Sarah Siegal grounded it all in instruction. Differentiation, she reminded us, is about doing the right type of instruction for the right students. Code-focused instruction is significantly more effective in small groups. Meaning-focused instruction is more flexible and can be delivered in whole-group settings. Knowing the difference shapes how we structure our time and our people.
Panel 2: Taking Action on Student Data
Sarah Brown, Lillian Durán, Jessica Toste, Mark Shinn
Analysis does not equal action. We can look at and talk about data all day. The question is whether we leave the table with a clear answer to: What will we do differently tomorrow?
Sarah Brown pushed hard: we spend too much time analyzing data and not enough time acting on it. When teams leave a data meeting having explained what the numbers show but without a clear instructional move, the conversation isn’t finished. She challenged us to take up three questions for teams to ask every time: What question are we trying to answer? What evidence do we need? What action will we take?
Lillian Durán made an equity argument: screening in only one language gives us an incomplete, and often misleading, picture of what a student actually knows. Language knowledge is distributed across the languages a student speaks. When we don’t account for that, we risk over-identifying students who don’t need intervention and under-identifying students who do.
Jessica Toste helped us think about matching the grain size of data to the decision we’re making. Classroom data guides daily teaching. Progress monitoring tells us if a student is growing. Screening identifies who might be at risk. These serve different purposes, and mixing them up leads to confusion and poor decisions. Again: What question are we trying to answer? What evidence do we need? What action will we take?
Mark Shinn made the case for Oral Reading Fluency as a powerful progress-monitoring tool, and a commonly misused one. ORF is quick, standardized, and predictive of overall reading success. A caution: one score means almost nothing. A pattern over time tells you everything. His point: ORF is a general outcome measure, not a diagnostic tool. The question is whether a student is improving and whether the intervention is working. When teams treat ORF as a one-time snapshot or over-interpret small fluctuations, they’re asking it to do a job it wasn’t designed for.

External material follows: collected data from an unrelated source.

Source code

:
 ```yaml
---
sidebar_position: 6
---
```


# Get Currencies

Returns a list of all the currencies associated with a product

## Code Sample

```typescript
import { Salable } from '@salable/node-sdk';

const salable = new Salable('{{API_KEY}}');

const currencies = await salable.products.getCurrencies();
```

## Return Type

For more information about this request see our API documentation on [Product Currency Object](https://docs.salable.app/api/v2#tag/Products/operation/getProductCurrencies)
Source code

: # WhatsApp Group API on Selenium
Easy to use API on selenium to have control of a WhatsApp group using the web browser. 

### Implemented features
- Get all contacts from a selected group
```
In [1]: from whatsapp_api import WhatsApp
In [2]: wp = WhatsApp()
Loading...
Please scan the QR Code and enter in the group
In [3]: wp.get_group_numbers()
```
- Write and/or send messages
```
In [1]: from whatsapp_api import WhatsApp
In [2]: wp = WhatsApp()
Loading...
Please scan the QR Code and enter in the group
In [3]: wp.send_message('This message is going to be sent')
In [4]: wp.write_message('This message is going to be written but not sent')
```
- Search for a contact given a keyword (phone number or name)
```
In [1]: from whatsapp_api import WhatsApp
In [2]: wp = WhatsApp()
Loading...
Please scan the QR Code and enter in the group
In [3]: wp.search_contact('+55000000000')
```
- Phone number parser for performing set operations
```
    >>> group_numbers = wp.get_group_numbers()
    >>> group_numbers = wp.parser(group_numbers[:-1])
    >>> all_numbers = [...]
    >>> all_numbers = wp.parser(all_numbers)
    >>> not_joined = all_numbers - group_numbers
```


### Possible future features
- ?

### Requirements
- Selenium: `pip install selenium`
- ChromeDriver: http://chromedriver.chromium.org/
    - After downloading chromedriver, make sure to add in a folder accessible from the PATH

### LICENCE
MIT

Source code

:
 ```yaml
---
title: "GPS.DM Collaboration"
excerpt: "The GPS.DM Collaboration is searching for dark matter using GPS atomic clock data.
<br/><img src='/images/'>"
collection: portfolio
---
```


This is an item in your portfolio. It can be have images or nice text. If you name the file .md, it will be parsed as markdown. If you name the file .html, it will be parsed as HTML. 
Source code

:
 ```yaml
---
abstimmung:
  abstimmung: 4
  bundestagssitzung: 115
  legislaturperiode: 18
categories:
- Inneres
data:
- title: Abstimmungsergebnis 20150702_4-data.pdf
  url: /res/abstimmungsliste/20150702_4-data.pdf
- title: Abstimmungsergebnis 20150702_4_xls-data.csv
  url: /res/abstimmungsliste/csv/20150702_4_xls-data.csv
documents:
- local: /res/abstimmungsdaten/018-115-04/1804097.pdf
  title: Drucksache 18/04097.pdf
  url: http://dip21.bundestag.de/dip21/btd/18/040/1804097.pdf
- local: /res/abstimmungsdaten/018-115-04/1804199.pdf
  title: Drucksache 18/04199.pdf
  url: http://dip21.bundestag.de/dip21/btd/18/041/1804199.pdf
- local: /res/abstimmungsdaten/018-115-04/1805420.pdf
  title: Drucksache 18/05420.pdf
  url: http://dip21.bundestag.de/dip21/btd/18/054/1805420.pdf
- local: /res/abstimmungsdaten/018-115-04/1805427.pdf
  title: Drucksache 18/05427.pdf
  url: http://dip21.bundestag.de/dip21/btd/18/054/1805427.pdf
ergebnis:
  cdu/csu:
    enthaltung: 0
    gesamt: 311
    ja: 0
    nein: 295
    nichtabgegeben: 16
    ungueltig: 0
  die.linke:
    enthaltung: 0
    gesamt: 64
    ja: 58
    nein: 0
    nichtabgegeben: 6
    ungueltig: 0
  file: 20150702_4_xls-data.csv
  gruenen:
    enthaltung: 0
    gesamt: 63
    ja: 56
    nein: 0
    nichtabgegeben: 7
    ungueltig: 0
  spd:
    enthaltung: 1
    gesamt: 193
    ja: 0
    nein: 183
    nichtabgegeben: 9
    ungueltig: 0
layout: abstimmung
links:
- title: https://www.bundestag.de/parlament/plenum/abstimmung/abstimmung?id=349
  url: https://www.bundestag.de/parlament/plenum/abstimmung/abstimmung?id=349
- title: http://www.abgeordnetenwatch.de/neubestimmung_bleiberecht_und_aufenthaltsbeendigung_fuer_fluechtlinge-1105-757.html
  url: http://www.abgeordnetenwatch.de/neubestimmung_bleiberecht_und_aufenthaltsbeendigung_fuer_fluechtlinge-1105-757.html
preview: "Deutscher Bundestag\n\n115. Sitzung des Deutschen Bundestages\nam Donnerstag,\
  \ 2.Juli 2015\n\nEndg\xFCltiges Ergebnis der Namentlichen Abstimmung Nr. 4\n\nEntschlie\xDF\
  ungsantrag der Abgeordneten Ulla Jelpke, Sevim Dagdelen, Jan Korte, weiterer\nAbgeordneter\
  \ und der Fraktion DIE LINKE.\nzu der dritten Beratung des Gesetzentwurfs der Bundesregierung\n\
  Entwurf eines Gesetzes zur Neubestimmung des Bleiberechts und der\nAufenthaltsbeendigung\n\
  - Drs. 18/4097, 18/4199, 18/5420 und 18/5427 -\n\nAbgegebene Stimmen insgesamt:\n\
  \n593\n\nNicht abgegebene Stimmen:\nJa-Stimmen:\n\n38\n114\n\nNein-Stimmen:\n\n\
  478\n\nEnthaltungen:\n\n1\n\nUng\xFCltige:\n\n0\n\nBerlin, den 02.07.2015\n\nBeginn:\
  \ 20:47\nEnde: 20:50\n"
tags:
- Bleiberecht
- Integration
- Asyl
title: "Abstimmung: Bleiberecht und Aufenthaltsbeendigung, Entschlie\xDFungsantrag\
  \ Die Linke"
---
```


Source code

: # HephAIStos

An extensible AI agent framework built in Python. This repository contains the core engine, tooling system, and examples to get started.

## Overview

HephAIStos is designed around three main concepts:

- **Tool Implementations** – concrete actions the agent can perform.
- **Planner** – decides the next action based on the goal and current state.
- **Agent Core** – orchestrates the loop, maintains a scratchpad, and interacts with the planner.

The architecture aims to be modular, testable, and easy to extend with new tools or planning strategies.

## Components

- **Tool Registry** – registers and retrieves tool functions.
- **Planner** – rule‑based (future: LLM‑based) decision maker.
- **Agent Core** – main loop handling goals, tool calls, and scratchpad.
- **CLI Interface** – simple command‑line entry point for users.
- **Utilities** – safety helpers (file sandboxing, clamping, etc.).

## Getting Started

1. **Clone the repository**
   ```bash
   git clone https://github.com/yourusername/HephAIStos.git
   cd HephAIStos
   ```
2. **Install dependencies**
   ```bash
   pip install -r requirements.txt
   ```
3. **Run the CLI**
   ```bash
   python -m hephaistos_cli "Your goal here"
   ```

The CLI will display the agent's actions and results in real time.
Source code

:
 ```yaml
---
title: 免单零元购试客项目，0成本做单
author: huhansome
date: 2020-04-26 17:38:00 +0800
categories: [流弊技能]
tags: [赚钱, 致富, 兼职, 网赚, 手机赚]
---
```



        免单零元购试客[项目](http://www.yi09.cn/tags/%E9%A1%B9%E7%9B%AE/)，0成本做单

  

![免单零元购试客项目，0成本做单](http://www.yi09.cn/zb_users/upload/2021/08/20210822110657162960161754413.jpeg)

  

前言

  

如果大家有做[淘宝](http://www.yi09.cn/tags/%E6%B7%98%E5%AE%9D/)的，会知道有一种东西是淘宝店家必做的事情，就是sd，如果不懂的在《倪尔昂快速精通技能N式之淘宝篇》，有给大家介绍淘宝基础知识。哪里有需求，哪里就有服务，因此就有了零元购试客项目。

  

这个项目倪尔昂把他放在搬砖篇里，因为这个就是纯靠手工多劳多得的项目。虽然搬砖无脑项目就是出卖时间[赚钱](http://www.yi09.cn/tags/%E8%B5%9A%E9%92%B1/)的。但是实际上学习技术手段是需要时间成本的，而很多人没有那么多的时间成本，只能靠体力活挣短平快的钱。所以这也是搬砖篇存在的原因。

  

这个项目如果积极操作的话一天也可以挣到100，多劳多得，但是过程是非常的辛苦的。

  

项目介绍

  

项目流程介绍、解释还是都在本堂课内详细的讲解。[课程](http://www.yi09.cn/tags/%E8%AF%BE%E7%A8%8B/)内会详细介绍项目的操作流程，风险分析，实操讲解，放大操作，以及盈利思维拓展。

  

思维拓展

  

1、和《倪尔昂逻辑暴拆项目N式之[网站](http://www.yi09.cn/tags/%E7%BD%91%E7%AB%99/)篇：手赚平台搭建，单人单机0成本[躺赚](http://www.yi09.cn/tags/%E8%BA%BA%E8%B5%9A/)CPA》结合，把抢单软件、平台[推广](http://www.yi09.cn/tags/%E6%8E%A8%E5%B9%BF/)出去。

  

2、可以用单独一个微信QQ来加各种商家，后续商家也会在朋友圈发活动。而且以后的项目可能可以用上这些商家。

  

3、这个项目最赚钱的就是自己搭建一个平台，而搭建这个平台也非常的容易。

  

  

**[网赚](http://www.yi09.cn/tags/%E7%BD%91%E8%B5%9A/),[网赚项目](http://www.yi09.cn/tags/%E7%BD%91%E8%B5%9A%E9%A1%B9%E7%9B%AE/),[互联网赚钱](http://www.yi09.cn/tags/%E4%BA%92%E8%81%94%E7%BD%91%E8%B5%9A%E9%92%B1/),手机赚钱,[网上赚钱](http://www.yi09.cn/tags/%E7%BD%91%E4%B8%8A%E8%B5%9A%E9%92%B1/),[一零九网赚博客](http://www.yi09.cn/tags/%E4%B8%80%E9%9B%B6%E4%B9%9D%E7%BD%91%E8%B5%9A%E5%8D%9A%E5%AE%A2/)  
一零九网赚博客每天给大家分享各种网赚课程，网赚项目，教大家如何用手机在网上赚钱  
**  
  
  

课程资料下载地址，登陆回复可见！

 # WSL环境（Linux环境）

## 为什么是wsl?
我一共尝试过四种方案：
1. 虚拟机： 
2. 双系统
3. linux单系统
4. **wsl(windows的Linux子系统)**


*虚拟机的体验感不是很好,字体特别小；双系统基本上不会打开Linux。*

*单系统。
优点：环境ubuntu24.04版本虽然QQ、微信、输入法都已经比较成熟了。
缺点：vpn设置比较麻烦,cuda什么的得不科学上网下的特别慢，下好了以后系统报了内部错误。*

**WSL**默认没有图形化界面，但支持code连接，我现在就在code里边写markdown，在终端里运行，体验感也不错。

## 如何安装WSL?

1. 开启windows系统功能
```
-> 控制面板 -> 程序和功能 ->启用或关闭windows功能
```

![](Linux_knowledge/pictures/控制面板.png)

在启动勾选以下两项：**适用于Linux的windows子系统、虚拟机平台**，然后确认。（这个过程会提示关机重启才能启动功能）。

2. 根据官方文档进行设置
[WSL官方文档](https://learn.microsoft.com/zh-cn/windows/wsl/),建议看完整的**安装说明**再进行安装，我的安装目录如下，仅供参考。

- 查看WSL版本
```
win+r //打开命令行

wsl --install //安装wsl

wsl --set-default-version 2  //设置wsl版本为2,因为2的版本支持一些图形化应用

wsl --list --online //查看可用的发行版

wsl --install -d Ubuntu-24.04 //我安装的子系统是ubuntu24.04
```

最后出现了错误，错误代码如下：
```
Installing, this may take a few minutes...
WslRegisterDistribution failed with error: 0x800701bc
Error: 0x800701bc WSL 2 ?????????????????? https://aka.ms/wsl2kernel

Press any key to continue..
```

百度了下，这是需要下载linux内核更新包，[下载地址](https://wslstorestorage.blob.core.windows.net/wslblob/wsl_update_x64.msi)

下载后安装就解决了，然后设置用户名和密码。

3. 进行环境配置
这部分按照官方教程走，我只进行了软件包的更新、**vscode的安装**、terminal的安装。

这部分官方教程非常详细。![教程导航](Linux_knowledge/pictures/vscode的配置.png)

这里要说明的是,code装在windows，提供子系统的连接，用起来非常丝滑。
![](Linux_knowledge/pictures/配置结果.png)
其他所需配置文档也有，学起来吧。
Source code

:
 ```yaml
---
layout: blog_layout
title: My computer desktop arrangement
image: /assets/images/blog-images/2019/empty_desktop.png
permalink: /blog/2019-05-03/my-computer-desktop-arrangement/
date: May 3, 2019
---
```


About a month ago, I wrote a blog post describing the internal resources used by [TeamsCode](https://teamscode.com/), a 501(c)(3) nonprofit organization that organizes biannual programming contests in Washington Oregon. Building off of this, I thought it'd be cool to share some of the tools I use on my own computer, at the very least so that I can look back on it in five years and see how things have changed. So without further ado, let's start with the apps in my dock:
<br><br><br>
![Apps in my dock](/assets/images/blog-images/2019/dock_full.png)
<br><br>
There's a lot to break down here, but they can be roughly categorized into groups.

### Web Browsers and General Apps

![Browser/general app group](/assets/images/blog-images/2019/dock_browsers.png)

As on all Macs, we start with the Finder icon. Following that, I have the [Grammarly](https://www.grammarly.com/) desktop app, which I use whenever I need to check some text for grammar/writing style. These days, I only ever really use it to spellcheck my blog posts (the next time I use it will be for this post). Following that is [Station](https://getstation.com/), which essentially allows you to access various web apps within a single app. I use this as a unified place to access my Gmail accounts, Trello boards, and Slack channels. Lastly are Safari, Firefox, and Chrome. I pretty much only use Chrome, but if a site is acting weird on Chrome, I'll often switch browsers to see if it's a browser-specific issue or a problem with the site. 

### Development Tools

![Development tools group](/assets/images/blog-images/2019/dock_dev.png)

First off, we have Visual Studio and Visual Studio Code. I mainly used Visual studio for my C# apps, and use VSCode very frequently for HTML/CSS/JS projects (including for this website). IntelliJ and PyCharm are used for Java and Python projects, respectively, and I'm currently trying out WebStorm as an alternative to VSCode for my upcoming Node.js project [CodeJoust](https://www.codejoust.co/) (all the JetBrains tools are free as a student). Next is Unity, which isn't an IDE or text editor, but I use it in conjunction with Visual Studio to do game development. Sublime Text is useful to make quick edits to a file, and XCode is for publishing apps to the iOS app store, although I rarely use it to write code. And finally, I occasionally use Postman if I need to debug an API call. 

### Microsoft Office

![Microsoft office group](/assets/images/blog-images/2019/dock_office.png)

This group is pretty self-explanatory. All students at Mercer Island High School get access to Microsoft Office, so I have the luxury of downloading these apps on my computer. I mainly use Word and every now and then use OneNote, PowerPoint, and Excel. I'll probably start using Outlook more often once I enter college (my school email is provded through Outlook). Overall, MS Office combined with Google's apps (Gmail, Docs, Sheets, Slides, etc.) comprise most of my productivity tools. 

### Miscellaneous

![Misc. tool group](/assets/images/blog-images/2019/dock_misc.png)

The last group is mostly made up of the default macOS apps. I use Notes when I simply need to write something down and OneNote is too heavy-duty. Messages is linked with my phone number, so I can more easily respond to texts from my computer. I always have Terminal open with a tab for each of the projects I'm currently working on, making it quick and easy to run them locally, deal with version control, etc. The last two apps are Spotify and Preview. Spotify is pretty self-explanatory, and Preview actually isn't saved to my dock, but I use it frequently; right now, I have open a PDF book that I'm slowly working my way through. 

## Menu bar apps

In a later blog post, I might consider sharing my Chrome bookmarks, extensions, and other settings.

Workshop 1: Which data point for which decision and why?
Adrea Truckenmiller
Part I of Adrea Truckenmiller’s workshop started with: which data point for which decision, and why? She opened with a language choice that matters more than we acknowledge. Low scores are not a fixed fate. We are measuring malleable skills and strategies, not stable traits. Universal screening tells you who is at risk. Diagnostic tools tell you what a student needs. Progress monitoring tells you whether instruction is working. The breakdown happens when we use them interchangeably. Her questions for any data team: What does overall class performance look like? How many students are at risk, in which skills, and at what intensity? How do we strengthen classroom instruction to actually target gaps? And… how will we know if it’s working?
Day One wasn’t really about assessment tools or data systems. It was about moving from collecting data to using data to make instructional decisions that actually change student outcomes.
Using data to make better instructional decisions that change student outcomes.
Data only matters if it changes what we do instructionally.